Task requirements =>
Produce the records below again, word for word, but stop after the line that contains "to be slashed".

::::::::::

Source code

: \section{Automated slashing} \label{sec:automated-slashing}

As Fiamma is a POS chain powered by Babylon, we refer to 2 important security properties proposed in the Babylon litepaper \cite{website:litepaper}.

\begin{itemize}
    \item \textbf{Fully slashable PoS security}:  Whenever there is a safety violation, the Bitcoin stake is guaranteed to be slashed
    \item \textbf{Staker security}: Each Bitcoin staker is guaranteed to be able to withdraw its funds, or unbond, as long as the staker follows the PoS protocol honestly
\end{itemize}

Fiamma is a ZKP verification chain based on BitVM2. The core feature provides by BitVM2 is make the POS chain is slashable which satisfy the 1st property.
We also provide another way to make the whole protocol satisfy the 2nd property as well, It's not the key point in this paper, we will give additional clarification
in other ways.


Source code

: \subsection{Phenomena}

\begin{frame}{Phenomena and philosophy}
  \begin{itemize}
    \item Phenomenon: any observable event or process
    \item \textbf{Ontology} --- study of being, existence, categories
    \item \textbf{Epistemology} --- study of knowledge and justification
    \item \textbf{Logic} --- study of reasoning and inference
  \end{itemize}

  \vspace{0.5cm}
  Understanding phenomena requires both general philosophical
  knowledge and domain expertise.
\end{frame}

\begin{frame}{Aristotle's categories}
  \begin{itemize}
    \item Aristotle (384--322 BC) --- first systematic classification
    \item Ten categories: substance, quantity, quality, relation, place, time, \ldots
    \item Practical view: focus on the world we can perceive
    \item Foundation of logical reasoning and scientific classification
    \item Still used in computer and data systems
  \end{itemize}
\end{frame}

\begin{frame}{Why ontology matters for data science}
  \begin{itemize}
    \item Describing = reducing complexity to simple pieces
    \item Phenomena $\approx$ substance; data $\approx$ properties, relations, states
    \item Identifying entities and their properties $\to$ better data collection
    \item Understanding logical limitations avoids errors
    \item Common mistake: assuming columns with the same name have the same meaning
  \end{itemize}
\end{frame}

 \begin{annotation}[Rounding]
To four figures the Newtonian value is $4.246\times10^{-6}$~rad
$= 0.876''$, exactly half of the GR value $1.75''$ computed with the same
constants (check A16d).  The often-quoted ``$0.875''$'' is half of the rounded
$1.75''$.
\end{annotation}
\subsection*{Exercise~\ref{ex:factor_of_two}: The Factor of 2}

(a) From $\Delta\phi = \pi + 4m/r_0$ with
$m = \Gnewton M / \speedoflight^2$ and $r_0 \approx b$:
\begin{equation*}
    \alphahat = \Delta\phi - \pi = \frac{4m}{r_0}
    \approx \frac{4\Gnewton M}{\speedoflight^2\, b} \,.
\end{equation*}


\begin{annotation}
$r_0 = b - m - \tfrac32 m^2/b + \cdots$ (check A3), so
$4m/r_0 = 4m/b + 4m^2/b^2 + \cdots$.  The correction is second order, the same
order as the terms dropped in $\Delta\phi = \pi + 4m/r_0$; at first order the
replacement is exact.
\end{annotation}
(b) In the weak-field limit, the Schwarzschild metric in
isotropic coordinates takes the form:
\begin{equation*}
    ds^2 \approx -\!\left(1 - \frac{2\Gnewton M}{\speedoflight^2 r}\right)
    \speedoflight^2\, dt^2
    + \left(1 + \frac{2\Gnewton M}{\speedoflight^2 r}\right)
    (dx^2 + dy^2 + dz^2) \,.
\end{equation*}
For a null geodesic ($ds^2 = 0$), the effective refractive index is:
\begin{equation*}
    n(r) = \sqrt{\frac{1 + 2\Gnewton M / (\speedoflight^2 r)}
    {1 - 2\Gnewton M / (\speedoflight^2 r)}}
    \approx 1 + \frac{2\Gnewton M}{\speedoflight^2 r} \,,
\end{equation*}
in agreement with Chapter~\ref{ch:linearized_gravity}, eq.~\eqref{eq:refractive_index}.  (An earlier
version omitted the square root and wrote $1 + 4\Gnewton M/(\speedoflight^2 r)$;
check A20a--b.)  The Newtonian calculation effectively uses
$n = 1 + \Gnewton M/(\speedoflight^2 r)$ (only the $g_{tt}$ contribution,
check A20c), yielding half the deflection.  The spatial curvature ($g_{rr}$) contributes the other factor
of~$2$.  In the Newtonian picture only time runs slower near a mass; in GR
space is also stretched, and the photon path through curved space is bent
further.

::::::::::

Solution =>
Source code

: \section{Automated slashing} \label{sec:automated-slashing}

As Fiamma is a POS chain powered by Babylon, we refer to 2 important security properties proposed in the Babylon litepaper \cite{website:litepaper}.

\begin{itemize}
    \item \textbf{Fully slashable PoS security}:  Whenever there is a safety violation, the Bitcoin stake is guaranteed to be slashed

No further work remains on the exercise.